Exercise requirements —
Look for "group" in the records and copy every line that has it.

Data extracts —
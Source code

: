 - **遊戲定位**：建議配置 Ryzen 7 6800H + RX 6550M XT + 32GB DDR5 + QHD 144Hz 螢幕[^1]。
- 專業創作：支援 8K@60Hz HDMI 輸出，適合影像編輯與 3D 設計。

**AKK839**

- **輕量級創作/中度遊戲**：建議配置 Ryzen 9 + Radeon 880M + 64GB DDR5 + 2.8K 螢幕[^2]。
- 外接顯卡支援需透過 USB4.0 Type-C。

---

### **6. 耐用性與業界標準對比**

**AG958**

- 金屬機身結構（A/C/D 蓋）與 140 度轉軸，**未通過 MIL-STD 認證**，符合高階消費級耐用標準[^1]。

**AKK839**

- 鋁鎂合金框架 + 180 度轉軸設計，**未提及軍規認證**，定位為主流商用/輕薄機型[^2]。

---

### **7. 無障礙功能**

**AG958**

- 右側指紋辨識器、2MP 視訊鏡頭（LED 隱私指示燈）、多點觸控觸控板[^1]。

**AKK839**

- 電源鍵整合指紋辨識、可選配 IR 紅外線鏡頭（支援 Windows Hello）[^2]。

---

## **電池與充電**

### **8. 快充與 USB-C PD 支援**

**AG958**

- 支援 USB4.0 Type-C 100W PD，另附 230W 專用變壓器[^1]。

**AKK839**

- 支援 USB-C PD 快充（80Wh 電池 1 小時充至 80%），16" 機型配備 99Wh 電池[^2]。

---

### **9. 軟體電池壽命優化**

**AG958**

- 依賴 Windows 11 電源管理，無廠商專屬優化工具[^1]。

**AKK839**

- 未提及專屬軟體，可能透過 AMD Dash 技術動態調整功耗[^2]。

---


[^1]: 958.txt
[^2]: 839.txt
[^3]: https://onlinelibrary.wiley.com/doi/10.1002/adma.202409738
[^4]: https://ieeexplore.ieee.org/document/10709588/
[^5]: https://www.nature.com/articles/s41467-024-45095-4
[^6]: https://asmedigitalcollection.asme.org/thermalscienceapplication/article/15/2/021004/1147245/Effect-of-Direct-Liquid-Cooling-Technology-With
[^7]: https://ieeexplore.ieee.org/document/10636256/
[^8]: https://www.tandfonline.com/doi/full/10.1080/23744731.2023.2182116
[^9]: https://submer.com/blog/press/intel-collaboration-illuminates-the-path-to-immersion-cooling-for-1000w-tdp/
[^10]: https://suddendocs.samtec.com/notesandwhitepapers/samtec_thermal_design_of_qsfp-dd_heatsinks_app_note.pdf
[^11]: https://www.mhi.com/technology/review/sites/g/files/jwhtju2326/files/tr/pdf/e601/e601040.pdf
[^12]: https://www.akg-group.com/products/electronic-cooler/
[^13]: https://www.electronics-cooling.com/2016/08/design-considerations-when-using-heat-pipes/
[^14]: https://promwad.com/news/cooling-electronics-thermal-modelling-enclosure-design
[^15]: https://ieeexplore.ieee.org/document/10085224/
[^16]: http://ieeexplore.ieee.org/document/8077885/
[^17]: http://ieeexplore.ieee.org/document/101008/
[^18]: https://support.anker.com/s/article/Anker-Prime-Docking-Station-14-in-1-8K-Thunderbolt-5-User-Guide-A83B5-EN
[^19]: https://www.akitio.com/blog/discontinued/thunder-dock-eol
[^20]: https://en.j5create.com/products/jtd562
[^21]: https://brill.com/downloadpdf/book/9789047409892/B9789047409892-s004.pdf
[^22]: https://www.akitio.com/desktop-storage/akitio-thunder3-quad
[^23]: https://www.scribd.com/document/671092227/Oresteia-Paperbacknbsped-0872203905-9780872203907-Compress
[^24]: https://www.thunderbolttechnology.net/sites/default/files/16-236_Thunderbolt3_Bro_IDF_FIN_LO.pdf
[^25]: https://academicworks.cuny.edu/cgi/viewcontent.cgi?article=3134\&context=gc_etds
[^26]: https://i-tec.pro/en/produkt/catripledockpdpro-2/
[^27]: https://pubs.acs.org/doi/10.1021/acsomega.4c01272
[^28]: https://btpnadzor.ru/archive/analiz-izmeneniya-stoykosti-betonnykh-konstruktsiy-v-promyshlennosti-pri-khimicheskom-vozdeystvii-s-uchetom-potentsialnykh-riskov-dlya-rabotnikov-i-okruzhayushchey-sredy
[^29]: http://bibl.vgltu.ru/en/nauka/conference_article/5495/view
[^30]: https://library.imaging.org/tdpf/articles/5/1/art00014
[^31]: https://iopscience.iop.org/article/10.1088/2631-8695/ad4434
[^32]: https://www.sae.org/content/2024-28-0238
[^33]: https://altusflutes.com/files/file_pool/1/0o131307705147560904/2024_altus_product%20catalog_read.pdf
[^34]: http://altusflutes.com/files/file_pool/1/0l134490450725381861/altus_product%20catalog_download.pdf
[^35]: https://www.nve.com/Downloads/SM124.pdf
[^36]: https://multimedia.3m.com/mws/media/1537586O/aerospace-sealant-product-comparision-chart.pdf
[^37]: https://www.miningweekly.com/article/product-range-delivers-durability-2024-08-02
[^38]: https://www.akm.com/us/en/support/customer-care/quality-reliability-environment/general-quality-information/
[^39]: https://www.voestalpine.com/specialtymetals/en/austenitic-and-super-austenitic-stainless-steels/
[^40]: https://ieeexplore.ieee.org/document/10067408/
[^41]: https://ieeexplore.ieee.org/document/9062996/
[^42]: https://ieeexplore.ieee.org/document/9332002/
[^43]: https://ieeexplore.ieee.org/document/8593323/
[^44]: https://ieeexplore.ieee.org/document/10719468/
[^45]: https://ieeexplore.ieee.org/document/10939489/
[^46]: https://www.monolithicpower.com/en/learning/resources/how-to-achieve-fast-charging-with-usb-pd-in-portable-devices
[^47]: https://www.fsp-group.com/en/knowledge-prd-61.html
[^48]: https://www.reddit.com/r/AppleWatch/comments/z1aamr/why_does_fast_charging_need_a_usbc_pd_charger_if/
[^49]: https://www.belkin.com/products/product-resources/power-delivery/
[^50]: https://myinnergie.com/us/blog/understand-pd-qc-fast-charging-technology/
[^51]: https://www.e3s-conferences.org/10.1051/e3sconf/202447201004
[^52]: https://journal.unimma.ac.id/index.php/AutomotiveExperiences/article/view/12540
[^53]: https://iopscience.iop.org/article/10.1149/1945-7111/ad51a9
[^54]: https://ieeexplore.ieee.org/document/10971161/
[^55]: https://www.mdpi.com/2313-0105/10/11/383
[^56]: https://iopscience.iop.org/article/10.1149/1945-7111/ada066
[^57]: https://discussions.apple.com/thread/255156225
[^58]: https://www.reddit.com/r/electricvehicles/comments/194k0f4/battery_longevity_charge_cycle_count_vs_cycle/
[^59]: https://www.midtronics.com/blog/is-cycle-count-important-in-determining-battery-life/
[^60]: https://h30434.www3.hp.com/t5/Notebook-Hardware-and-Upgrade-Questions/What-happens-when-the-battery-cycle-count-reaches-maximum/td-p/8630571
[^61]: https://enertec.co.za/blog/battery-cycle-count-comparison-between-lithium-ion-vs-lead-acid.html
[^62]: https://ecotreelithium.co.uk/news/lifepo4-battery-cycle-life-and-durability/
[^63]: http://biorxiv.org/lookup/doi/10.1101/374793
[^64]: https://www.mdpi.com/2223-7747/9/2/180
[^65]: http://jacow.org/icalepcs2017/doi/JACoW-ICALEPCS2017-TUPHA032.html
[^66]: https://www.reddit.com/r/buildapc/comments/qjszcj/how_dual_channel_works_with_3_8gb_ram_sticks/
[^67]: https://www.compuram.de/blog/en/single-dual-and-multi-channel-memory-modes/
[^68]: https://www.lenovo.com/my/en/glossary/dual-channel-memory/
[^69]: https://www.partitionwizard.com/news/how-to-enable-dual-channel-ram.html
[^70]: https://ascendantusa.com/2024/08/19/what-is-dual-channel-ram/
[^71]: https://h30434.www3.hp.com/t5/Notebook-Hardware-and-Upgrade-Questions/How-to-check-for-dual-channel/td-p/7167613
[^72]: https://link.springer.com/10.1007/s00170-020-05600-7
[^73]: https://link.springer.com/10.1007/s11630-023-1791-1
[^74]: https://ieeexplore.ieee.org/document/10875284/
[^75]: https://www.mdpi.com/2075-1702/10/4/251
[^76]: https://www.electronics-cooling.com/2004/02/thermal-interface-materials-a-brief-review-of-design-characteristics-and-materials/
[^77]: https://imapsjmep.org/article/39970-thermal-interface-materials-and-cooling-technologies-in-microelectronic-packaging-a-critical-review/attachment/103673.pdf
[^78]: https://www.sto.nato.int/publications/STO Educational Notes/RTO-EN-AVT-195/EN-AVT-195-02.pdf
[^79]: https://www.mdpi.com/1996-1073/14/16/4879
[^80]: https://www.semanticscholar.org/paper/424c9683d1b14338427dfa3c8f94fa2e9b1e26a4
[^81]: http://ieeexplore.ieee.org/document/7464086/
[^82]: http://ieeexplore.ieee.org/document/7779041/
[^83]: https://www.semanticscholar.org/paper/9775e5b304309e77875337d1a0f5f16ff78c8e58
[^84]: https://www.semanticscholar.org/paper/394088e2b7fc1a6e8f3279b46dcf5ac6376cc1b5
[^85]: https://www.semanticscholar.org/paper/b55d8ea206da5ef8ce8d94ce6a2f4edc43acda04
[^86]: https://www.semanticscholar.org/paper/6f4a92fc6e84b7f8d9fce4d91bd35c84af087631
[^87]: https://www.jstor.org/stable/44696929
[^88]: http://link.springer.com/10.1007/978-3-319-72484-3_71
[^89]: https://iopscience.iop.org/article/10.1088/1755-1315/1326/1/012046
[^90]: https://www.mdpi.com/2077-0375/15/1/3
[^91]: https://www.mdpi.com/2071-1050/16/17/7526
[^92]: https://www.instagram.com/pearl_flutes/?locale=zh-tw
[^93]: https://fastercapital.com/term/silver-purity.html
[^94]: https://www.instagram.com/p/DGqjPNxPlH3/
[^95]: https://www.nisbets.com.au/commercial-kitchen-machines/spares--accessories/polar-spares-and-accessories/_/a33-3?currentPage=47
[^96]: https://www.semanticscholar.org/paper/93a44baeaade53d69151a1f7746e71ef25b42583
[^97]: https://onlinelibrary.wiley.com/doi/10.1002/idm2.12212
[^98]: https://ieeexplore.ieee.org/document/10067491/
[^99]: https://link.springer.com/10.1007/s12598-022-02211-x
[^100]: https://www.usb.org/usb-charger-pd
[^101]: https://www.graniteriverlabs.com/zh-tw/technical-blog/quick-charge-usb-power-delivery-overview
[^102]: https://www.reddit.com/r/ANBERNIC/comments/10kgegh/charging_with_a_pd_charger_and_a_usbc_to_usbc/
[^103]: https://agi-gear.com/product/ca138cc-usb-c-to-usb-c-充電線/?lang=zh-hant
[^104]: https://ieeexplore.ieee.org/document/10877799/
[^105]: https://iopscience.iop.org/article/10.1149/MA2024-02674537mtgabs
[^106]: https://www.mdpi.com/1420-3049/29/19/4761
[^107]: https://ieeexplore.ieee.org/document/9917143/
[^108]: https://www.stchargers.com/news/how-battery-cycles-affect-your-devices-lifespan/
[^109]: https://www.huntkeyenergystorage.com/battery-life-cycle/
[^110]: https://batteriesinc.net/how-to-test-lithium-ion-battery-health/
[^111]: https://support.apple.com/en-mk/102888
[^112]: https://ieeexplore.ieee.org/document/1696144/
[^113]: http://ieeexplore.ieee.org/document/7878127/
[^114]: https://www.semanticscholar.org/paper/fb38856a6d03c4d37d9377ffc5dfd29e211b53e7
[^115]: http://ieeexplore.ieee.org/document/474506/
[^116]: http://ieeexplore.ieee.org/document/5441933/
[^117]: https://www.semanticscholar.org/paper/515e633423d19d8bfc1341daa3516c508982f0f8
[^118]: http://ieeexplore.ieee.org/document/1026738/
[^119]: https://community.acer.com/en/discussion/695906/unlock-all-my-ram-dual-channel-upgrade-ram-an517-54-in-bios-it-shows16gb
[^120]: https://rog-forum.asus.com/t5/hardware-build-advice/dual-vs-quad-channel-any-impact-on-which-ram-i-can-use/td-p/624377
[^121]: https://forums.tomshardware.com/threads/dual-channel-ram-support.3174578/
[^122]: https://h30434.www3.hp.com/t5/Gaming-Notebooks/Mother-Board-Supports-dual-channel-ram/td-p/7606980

Exercise result —
[^12]: https://www.akg-group.com/products/electronic-cooler/
[^47]: https://www.fsp-group.com/en/knowledge-prd-61.html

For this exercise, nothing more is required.